New York Cannabis Advocates, Businesses Critique State’s Medical Marijuana Program

New York Cannabis Advocates, Businesses Critique State’s Medical Marijuana Program

The Department of Health, NORML, MPP, PharmaCann and Etain talk about the program’s rollout and how they think it can be expanded.

November 13, 2017
Melissa Schiller
Legislation and regulation Medical State by State: New York

Top image: © Americanspirit |

Although the New York Department of Health (DOH) has been working to make the state’s medical marijuana program more accessible and affordable, the state’s cannabis advocates and businesses say it still has significant room for improvement.

The 2014 Compassionate Care Act legalized medical marijuana in the Empire State and established the Medical Marijuana Program, which allows doctors to certify patients suffering from specific conditions to receive cannabis products for medical use. Physicians must complete a four-hour course approved by the DOH and register with the DOH to certify patients. Once certified, a patient must apply with the DOH to receive a registry identification card and may designate up to two caregivers to obtain medical marijuana products on their behalf. Caregivers must also register with the DOH and receive a separate identification card. Patients and caregivers can then visit one of New York’s registered dispensing facilities to purchase medical marijuana products.

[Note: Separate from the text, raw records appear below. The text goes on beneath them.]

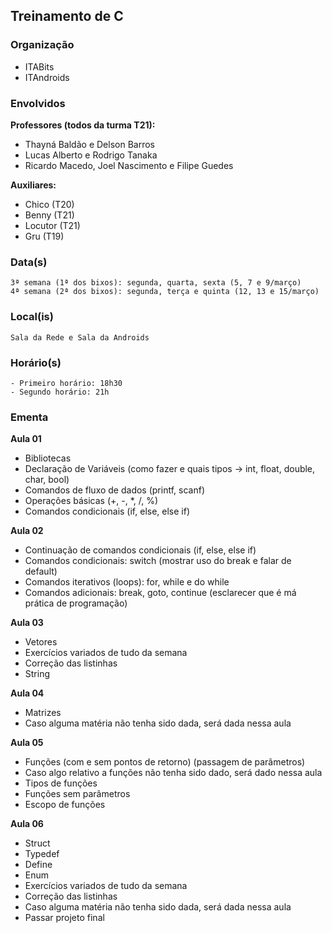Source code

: ## Treinamento de C

### Organização
- ITABits
- ITAndroids

### Envolvidos

**Professores (todos da turma T21):**
- Thayná Baldão e Delson Barros
- Lucas Alberto e Rodrigo Tanaka
- Ricardo Macedo, Joel Nascimento e Filipe Guedes

**Auxiliares:**
- Chico (T20)
- Benny (T21)
- Locutor (T21)
- Gru (T19)

### Data(s)
	3ª semana (1ª dos bixos): segunda, quarta, sexta (5, 7 e 9/março)
	4ª semana (2ª dos bixos): segunda, terça e quinta (12, 13 e 15/março)
	
### Local(is)
	Sala da Rede e Sala da Androids
	
### Horário(s)
	- Primeiro horário: 18h30
	- Segundo horário: 21h
	
### Ementa

**Aula 01**
- Bibliotecas
- Declaração de Variáveis (como fazer e quais tipos -> int, float, double, char, bool)
- Comandos de fluxo de dados (printf, scanf)
- Operações básicas (+, -, *, /, %)
- Comandos condicionais (if, else, else if)

**Aula 02**
- Continuação de comandos condicionais (if, else, else if)
- Comandos condicionais: switch (mostrar uso do break e falar de default)
- Comandos iterativos (loops): for, while e do while
- Comandos adicionais: break, goto, continue (esclarecer que é má prática de programação)

**Aula 03**
- Vetores
- Exercícios variados de tudo da semana
- Correção das listinhas
- String

**Aula 04**
- Matrizes
- Caso alguma matéria não tenha sido dada, será dada nessa aula

**Aula 05**
- Funções (com e sem pontos de retorno) (passagem de parâmetros)
- Caso algo relativo a funções não tenha sido dado, será dado nessa aula
- Tipos de funções
- Funções sem parâmetros
- Escopo de funções

**Aula 06**
- Struct
- Typedef
- Define
- Enum
- Exercícios variados de tudo da semana
- Correção das listinhas
- Caso alguma matéria não tenha sido dada, será dada nessa aula
- Passar projeto final
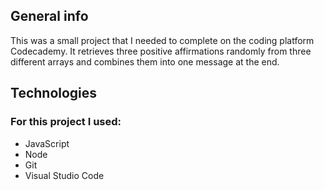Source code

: 

## General info

This was a small project that I needed to complete on the coding platform Codecademy. It retrieves three positive affirmations randomly from three different arrays and combines them into one message at the end.

## Technologies

### For this project I used:
* JavaScript
* Node
* Git
* Visual Studio Code

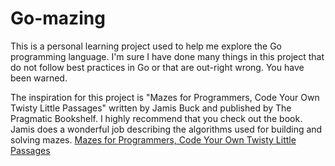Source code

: # Go-mazing

This is a personal learning project used to help me explore the Go programming language.  I'm sure I have done many 
things in this project that do not follow best practices in Go or that are out-right wrong.  You have been warned.

The inspiration for this project is "Mazes for Programmers, Code Your Own Twisty Little Passages" written by Jamis
Buck and published by The Pragmatic Bookshelf.  I highly recommend that you check out the book.  Jamis does a
wonderful job describing the algorithms used for building and solving mazes.
[Mazes for Programmers, Code Your Own Twisty Little Passages](https://pragprog.com/book/jbmaze/mazes-for-programmers)
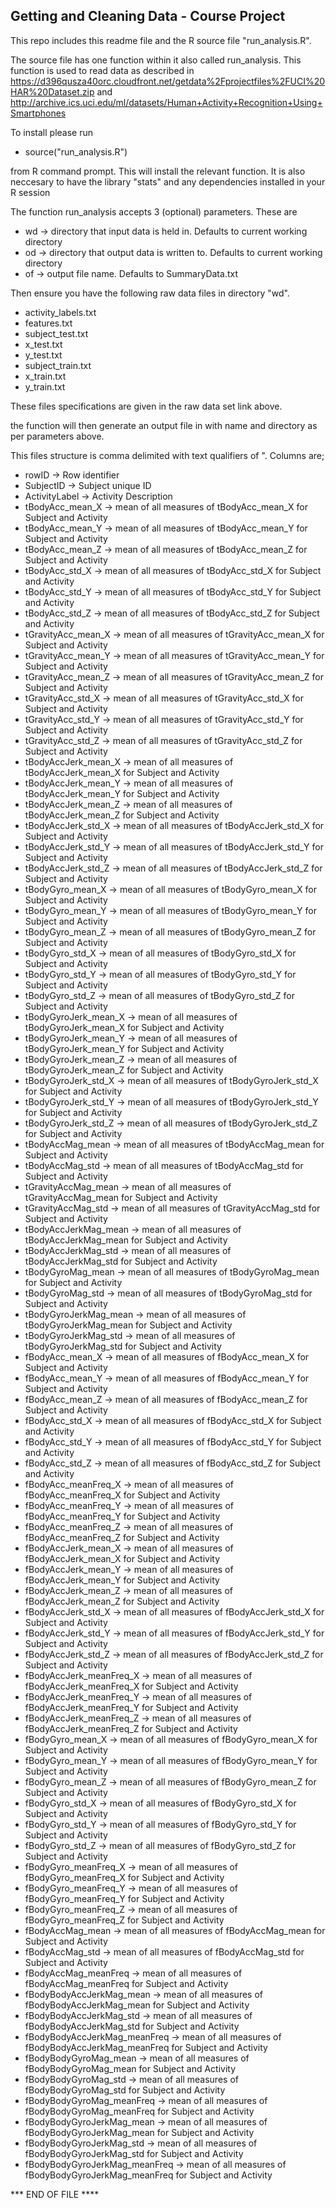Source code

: ## Getting and Cleaning Data - Course Project

This repo includes this readme file and the R source file "run_analysis.R".

The source file has one function within it also called run_analysis.  This function is used to read data 
as described in 
https://d396qusza40orc.cloudfront.net/getdata%2Fprojectfiles%2FUCI%20HAR%20Dataset.zip 
and 
http://archive.ics.uci.edu/ml/datasets/Human+Activity+Recognition+Using+Smartphones 

To install please run 

* source("run_analysis.R")

from R command prompt.  This will install the relevant function. It is also neccesary to have 
the library "stats" and any dependencies installed in your R session

The function run_analysis accepts 3 (optional) parameters.  These are

* wd -> directory that input data is held in.  Defaults to current working directory
* od -> directory that output data is written to.   Defaults to current working directory
* of -> output file name.  Defaults to SummaryData.txt

Then ensure you have the following raw data files in directory "wd".

* activity_labels.txt
* features.txt
* subject_test.txt
* x_test.txt
* y_test.txt
* subject_train.txt
* x_train.txt
* y_train.txt

These files specifications are given in the raw data set link above.

the function will then generate an output file in with name and directory as per parameters above.

This files structure is comma delimited with text qualifiers of ".  Columns are;

  * rowID -> Row identifier
 * SubjectID -> Subject unique ID
 * ActivityLabel -> Activity Description
 * tBodyAcc_mean_X -> mean of all measures of tBodyAcc_mean_X for Subject and Activity
 * tBodyAcc_mean_Y -> mean of all measures of tBodyAcc_mean_Y for Subject and Activity
 * tBodyAcc_mean_Z -> mean of all measures of tBodyAcc_mean_Z for Subject and Activity
 * tBodyAcc_std_X -> mean of all measures of tBodyAcc_std_X for Subject and Activity
 * tBodyAcc_std_Y -> mean of all measures of tBodyAcc_std_Y for Subject and Activity
 * tBodyAcc_std_Z -> mean of all measures of tBodyAcc_std_Z for Subject and Activity
 * tGravityAcc_mean_X -> mean of all measures of tGravityAcc_mean_X for Subject and Activity
 * tGravityAcc_mean_Y -> mean of all measures of tGravityAcc_mean_Y for Subject and Activity
 * tGravityAcc_mean_Z -> mean of all measures of tGravityAcc_mean_Z for Subject and Activity
 * tGravityAcc_std_X -> mean of all measures of tGravityAcc_std_X for Subject and Activity
 * tGravityAcc_std_Y -> mean of all measures of tGravityAcc_std_Y for Subject and Activity
 * tGravityAcc_std_Z -> mean of all measures of tGravityAcc_std_Z for Subject and Activity
 * tBodyAccJerk_mean_X -> mean of all measures of tBodyAccJerk_mean_X for Subject and Activity
 * tBodyAccJerk_mean_Y -> mean of all measures of tBodyAccJerk_mean_Y for Subject and Activity
 * tBodyAccJerk_mean_Z -> mean of all measures of tBodyAccJerk_mean_Z for Subject and Activity
 * tBodyAccJerk_std_X -> mean of all measures of tBodyAccJerk_std_X for Subject and Activity
 * tBodyAccJerk_std_Y -> mean of all measures of tBodyAccJerk_std_Y for Subject and Activity
 * tBodyAccJerk_std_Z -> mean of all measures of tBodyAccJerk_std_Z for Subject and Activity
 * tBodyGyro_mean_X -> mean of all measures of tBodyGyro_mean_X for Subject and Activity
 * tBodyGyro_mean_Y -> mean of all measures of tBodyGyro_mean_Y for Subject and Activity
 * tBodyGyro_mean_Z -> mean of all measures of tBodyGyro_mean_Z for Subject and Activity
 * tBodyGyro_std_X -> mean of all measures of tBodyGyro_std_X for Subject and Activity
 * tBodyGyro_std_Y -> mean of all measures of tBodyGyro_std_Y for Subject and Activity
 * tBodyGyro_std_Z -> mean of all measures of tBodyGyro_std_Z for Subject and Activity
 * tBodyGyroJerk_mean_X -> mean of all measures of tBodyGyroJerk_mean_X for Subject and Activity
 * tBodyGyroJerk_mean_Y -> mean of all measures of tBodyGyroJerk_mean_Y for Subject and Activity
 * tBodyGyroJerk_mean_Z -> mean of all measures of tBodyGyroJerk_mean_Z for Subject and Activity
 * tBodyGyroJerk_std_X -> mean of all measures of tBodyGyroJerk_std_X for Subject and Activity
 * tBodyGyroJerk_std_Y -> mean of all measures of tBodyGyroJerk_std_Y for Subject and Activity
 * tBodyGyroJerk_std_Z -> mean of all measures of tBodyGyroJerk_std_Z for Subject and Activity
 * tBodyAccMag_mean -> mean of all measures of tBodyAccMag_mean for Subject and Activity
 * tBodyAccMag_std -> mean of all measures of tBodyAccMag_std for Subject and Activity
 * tGravityAccMag_mean -> mean of all measures of tGravityAccMag_mean for Subject and Activity
 * tGravityAccMag_std -> mean of all measures of tGravityAccMag_std for Subject and Activity
 * tBodyAccJerkMag_mean -> mean of all measures of tBodyAccJerkMag_mean for Subject and Activity
 * tBodyAccJerkMag_std -> mean of all measures of tBodyAccJerkMag_std for Subject and Activity
 * tBodyGyroMag_mean -> mean of all measures of tBodyGyroMag_mean for Subject and Activity
 * tBodyGyroMag_std -> mean of all measures of tBodyGyroMag_std for Subject and Activity
 * tBodyGyroJerkMag_mean -> mean of all measures of tBodyGyroJerkMag_mean for Subject and Activity
 * tBodyGyroJerkMag_std -> mean of all measures of tBodyGyroJerkMag_std for Subject and Activity
 * fBodyAcc_mean_X -> mean of all measures of fBodyAcc_mean_X for Subject and Activity
 * fBodyAcc_mean_Y -> mean of all measures of fBodyAcc_mean_Y for Subject and Activity
 * fBodyAcc_mean_Z -> mean of all measures of fBodyAcc_mean_Z for Subject and Activity
 * fBodyAcc_std_X -> mean of all measures of fBodyAcc_std_X for Subject and Activity
 * fBodyAcc_std_Y -> mean of all measures of fBodyAcc_std_Y for Subject and Activity
 * fBodyAcc_std_Z -> mean of all measures of fBodyAcc_std_Z for Subject and Activity
 * fBodyAcc_meanFreq_X -> mean of all measures of fBodyAcc_meanFreq_X for Subject and Activity
 * fBodyAcc_meanFreq_Y -> mean of all measures of fBodyAcc_meanFreq_Y for Subject and Activity
 * fBodyAcc_meanFreq_Z -> mean of all measures of fBodyAcc_meanFreq_Z for Subject and Activity
 * fBodyAccJerk_mean_X -> mean of all measures of fBodyAccJerk_mean_X for Subject and Activity
 * fBodyAccJerk_mean_Y -> mean of all measures of fBodyAccJerk_mean_Y for Subject and Activity
 * fBodyAccJerk_mean_Z -> mean of all measures of fBodyAccJerk_mean_Z for Subject and Activity
 * fBodyAccJerk_std_X -> mean of all measures of fBodyAccJerk_std_X for Subject and Activity
 * fBodyAccJerk_std_Y -> mean of all measures of fBodyAccJerk_std_Y for Subject and Activity
 * fBodyAccJerk_std_Z -> mean of all measures of fBodyAccJerk_std_Z for Subject and Activity
 * fBodyAccJerk_meanFreq_X -> mean of all measures of fBodyAccJerk_meanFreq_X for Subject and Activity
 * fBodyAccJerk_meanFreq_Y -> mean of all measures of fBodyAccJerk_meanFreq_Y for Subject and Activity
 * fBodyAccJerk_meanFreq_Z -> mean of all measures of fBodyAccJerk_meanFreq_Z for Subject and Activity
 * fBodyGyro_mean_X -> mean of all measures of fBodyGyro_mean_X for Subject and Activity
 * fBodyGyro_mean_Y -> mean of all measures of fBodyGyro_mean_Y for Subject and Activity
 * fBodyGyro_mean_Z -> mean of all measures of fBodyGyro_mean_Z for Subject and Activity
 * fBodyGyro_std_X -> mean of all measures of fBodyGyro_std_X for Subject and Activity
 * fBodyGyro_std_Y -> mean of all measures of fBodyGyro_std_Y for Subject and Activity
 * fBodyGyro_std_Z -> mean of all measures of fBodyGyro_std_Z for Subject and Activity
 * fBodyGyro_meanFreq_X -> mean of all measures of fBodyGyro_meanFreq_X for Subject and Activity
 * fBodyGyro_meanFreq_Y -> mean of all measures of fBodyGyro_meanFreq_Y for Subject and Activity
 * fBodyGyro_meanFreq_Z -> mean of all measures of fBodyGyro_meanFreq_Z for Subject and Activity
 * fBodyAccMag_mean -> mean of all measures of fBodyAccMag_mean for Subject and Activity
 * fBodyAccMag_std -> mean of all measures of fBodyAccMag_std for Subject and Activity
 * fBodyAccMag_meanFreq -> mean of all measures of fBodyAccMag_meanFreq for Subject and Activity
 * fBodyBodyAccJerkMag_mean -> mean of all measures of fBodyBodyAccJerkMag_mean for Subject and Activity
 * fBodyBodyAccJerkMag_std -> mean of all measures of fBodyBodyAccJerkMag_std for Subject and Activity
 * fBodyBodyAccJerkMag_meanFreq -> mean of all measures of fBodyBodyAccJerkMag_meanFreq for Subject and Activity
 * fBodyBodyGyroMag_mean -> mean of all measures of fBodyBodyGyroMag_mean for Subject and Activity
 * fBodyBodyGyroMag_std -> mean of all measures of fBodyBodyGyroMag_std for Subject and Activity
 * fBodyBodyGyroMag_meanFreq -> mean of all measures of fBodyBodyGyroMag_meanFreq for Subject and Activity
 * fBodyBodyGyroJerkMag_mean -> mean of all measures of fBodyBodyGyroJerkMag_mean for Subject and Activity
 * fBodyBodyGyroJerkMag_std -> mean of all measures of fBodyBodyGyroJerkMag_std for Subject and Activity
 * fBodyBodyGyroJerkMag_meanFreq -> mean of all measures of fBodyBodyGyroJerkMag_meanFreq for Subject and Activity


*** END OF FILE ****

The state has 10 registered organizations, which can be vertically integrated to manufacture and dispense medical marijuana. Each one can operate up to four dispensing facilities. The organizations are permitted to manufacture products in the form of capsules, liquids and oils that can be administered sublingually or through vaporization. Smoking and edibles are prohibited.

“New York State’s Medical Marijuana Program has made great strides since its launch nearly two years ago, including the certification of 35,318 patients and the registration of 1,312 practitioners,” said Jill Montag, a spokesperson for the New York DOH. “The Department of Health is committed to growing the program responsibly. Recent enhancements—such as authorizing five additional registered organizations [in addition to the original five allowed per the legislation] to manufacture and dispense medical marijuana, adding chronic pain as a qualifying condition, permitting home delivery, and empowering nurse practitioners and physician assistants to certify patients—are helping to improve access for patients and increase choice.”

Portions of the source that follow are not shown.